[Start of Attachment]
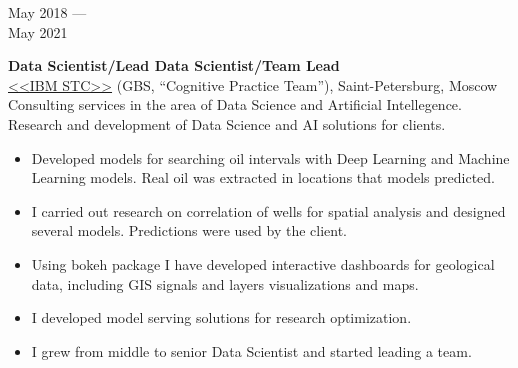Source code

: \documentclass[10pt,a4paper]{article}
\newcommand{\lmpratio}{0.15}
\newcommand{\rmpratio}{0.74}
\newcommand{\vSpace}{0.5cm}
\newcommand{\horizontalSpace}{0.05\textwidth}
\newcommand{\sectionMain}[1]{\textbf{#1}}
\begin{document}
	\begin{minipage}[t]{\lmpratio\textwidth}
		May 2018 --- \\May 2021
	\end{minipage}
	\hspace{\horizontalSpace}
	\begin{minipage}[t]{\rmpratio\textwidth}
		\sectionMain{Data Scientist/Lead Data Scientist/Team Lead}\\
		\href{https://www.ibm.com/ru/rstl/index-en.html}{<<IBM STC>>} (GBS, ``Cognitive Practice Team''), Saint-Petersburg, Moscow\\[0.1cm]
  
Consulting services in the area of Data Science and Artificial Intellegence.
Research and development of Data Science and AI solutions for clients.
  
		\begin{itemize}
                \item 
Developed models for searching oil intervals with Deep Learning and Machine Learning models.
Real oil was extracted in locations that models predicted.
                \item 
I carried out research on correlation of wells for spatial analysis and designed several models.
Predictions were used by the client.
                \item
Using bokeh package I have developed interactive dashboards for geological data, including GIS signals and layers visualizations and maps.
                \item
I developed model serving solutions for research optimization.
                \item
I grew from middle to senior Data Scientist and started leading a team.
            \end{itemize}
		
	\end{minipage}	
	\vspace{\vSpace}
	
\end{document}
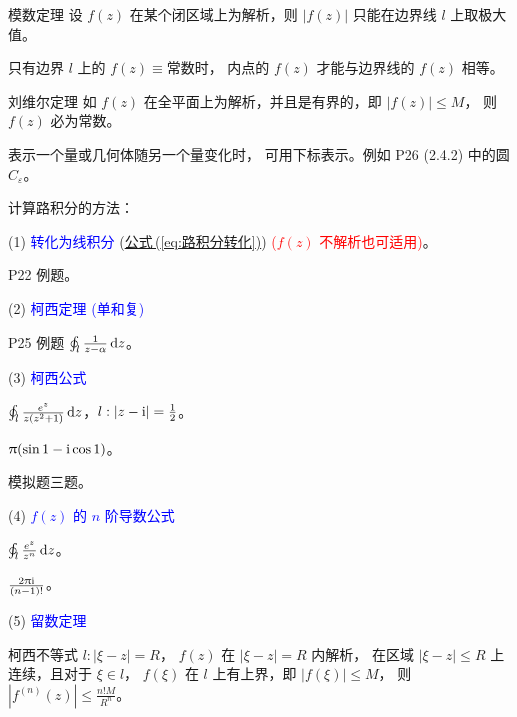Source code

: \documentclass[12pt, a4paper, oneside, UTF8]{ctexbook}
\begin{document}
\begin{corollary}{模数定理}{}
    设 $f(z)$ 在某个闭区域上为解析，则 $\left\lvert f(z)\right\rvert $ 只能在边界线 $l$ 上取极大值。
\end{corollary}
\noindent {} 只有边界 $l$ 上的 $f(z)\equiv \mbox{常数}$时，
内点的 $f(z)$ 才能与边界线的 $f(z)$ 相等。

\begin{corollary}{刘维尔定理}{}
    如 $f(z)$ 在全平面上为解析，并且是有界的，即 $\left\lvert f(z)\right\rvert \leqslant M$，
    则 $f(z)$ 必为常数。
\end{corollary}

\noindent {} 表示一个量或几何体随另一个量变化时，
可用下标表示。例如 P26 (2.4.2) 中的圆 $C_\varepsilon$。

\noindent {} 计算路积分的方法：

(1) \textcolor{blue}{转化为线积分} (\hyperref[eq:路积分转化]{公式\,(\ref{eq:路积分转化})}) 
\textcolor{red}{($f(z)$ 不解析也可适用)}。
\begin{example}{}
    P22 例题。
\end{example}
(2) \textcolor{blue}{柯西定理 (单和复)}
\begin{example}{}
    P25 例题 $\oint_{l} \frac{1}{z-\alpha} \mathop{}\!\mathrm{d} z$。
\end{example}
(3) \textcolor{blue}{柯西公式}
\begin{example}{}
    $\oint_{l} \frac{e^z}{z(z^2+1)} \mathop{}\!\mathrm{d} z$，$l:\left\lvert z-\mathrm{i} \right\rvert = \frac{1}{2}$。
\end{example}
\begin{solution}{}
    $\uppi (\sin 1 - \mathrm{i}\cos 1)$。
\end{solution}
\begin{example}{}
    模拟题三题。
\end{example}
(4) \textcolor{blue}{$f(z)$ 的 $n$ 阶导数公式}
\begin{example}{}
    $\oint_{l} \frac{e^z}{z^n} \mathop{}\!\mathrm{d} z$。
\end{example}
\begin{solution}{}
    $\frac{2\uppi \mathrm{i}}{(n-1)!}$。
\end{solution}
(5) \textcolor{blue}{留数定理}

\begin{corollary}{柯西不等式}{}
    $l: \left\lvert \xi-z \right\rvert = R$，
    $f(z)$ 在 $\left\lvert \xi-z \right\rvert = R$ 内解析，
    在区域 $\left\lvert \xi-z \right\rvert \leqslant R$ 上连续，且对于 $\xi\in l$，
    $f(\xi)$ 在 $l$ 上有上界，即 $\left\lvert f(\xi) \right\rvert \leqslant M$，
    则 $\left\lvert f^{(n)}(z) \right\rvert \leqslant \frac{n! M}{R^n}$。
\end{corollary}
\end{document}
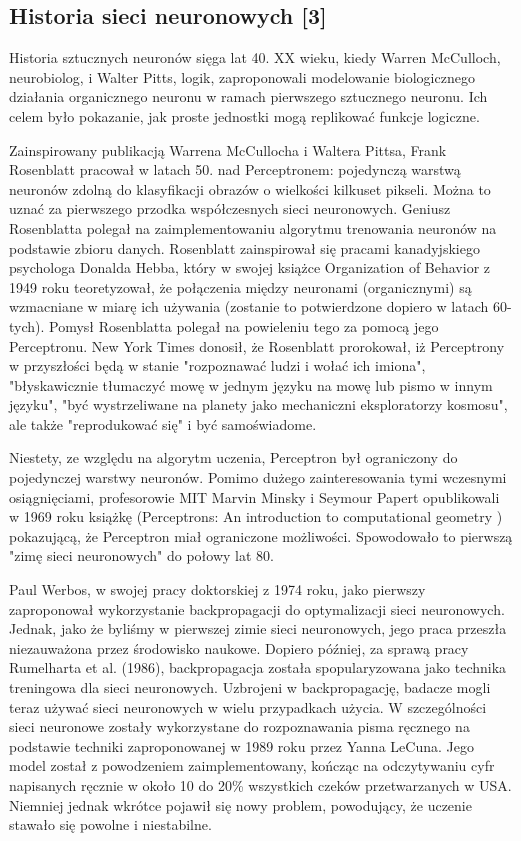 \documentclass{article}
\begin{document}
\subsection{Historia sieci neuronowych [3]}


Historia sztucznych neuronów sięga lat 40. XX wieku, kiedy Warren McCulloch, neurobiolog, i Walter Pitts, logik, zaproponowali modelowanie biologicznego działania organicznego neuronu w ramach pierwszego sztucznego neuronu.
Ich celem było pokazanie, jak proste jednostki mogą replikować funkcje logiczne.


Zainspirowany publikacją Warrena McCullocha i Waltera Pittsa, Frank Rosenblatt pracował w latach 50. nad Perceptronem: pojedynczą warstwą neuronów zdolną do klasyfikacji obrazów o wielkości kilkuset pikseli.
Można to uznać za pierwszego przodka współczesnych sieci neuronowych.
Geniusz Rosenblatta polegał na zaimplementowaniu algorytmu trenowania neuronów na podstawie zbioru danych.
Rosenblatt zainspirował się pracami kanadyjskiego psychologa Donalda Hebba, który w swojej książce Organization of Behavior z 1949 roku teoretyzował, że połączenia między neuronami (organicznymi) są wzmacniane w miarę ich używania (zostanie to potwierdzone dopiero w latach 60-tych).
Pomysł Rosenblatta polegał na powieleniu tego za pomocą jego Perceptronu.
New York Times donosił, że Rosenblatt prorokował, iż Perceptrony w przyszłości będą w stanie "rozpoznawać ludzi i wołać ich imiona", "błyskawicznie tłumaczyć mowę w jednym języku na mowę lub pismo w innym języku", "być wystrzeliwane na planety jako mechaniczni eksploratorzy kosmosu", ale także "reprodukować się" i być samoświadome.

Niestety, ze względu na algorytm uczenia, Perceptron był ograniczony do pojedynczej warstwy neuronów.
Pomimo dużego zainteresowania tymi wczesnymi osiągnięciami, profesorowie MIT Marvin Minsky i Seymour Papert opublikowali w 1969 roku książkę (Perceptrons: An introduction to computational geometry ) pokazującą, że Perceptron miał ograniczone możliwości.
Spowodowało to pierwszą "zimę sieci neuronowych" do połowy lat 80.

Paul Werbos, w swojej pracy doktorskiej z 1974 roku, jako pierwszy zaproponował wykorzystanie backpropagacji do optymalizacji sieci neuronowych.
Jednak, jako że byliśmy w pierwszej zimie sieci neuronowych, jego praca przeszła niezauważona przez środowisko naukowe.
Dopiero później, za sprawą pracy Rumelharta et al. (1986), backpropagacja została spopularyzowana jako technika treningowa dla sieci neuronowych.
Uzbrojeni w backpropagację, badacze mogli teraz używać sieci neuronowych w wielu przypadkach użycia.
W szczególności sieci neuronowe zostały wykorzystane do rozpoznawania pisma ręcznego na podstawie techniki zaproponowanej w 1989 roku przez Yanna LeCuna.
Jego model został z powodzeniem zaimplementowany, kończąc na odczytywaniu cyfr napisanych ręcznie w około 10 do 20\% wszystkich czeków przetwarzanych w USA.
Niemniej jednak wkrótce pojawił się nowy problem, powodujący, że uczenie stawało się powolne i niestabilne.
\end{document}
[End of Attachment]
- [Problem]:
Could you copy every line from the records that has "solutions" in it?

- [Finished task]:
Research and development of Data Science and AI solutions for clients.
I developed model serving solutions for research optimization.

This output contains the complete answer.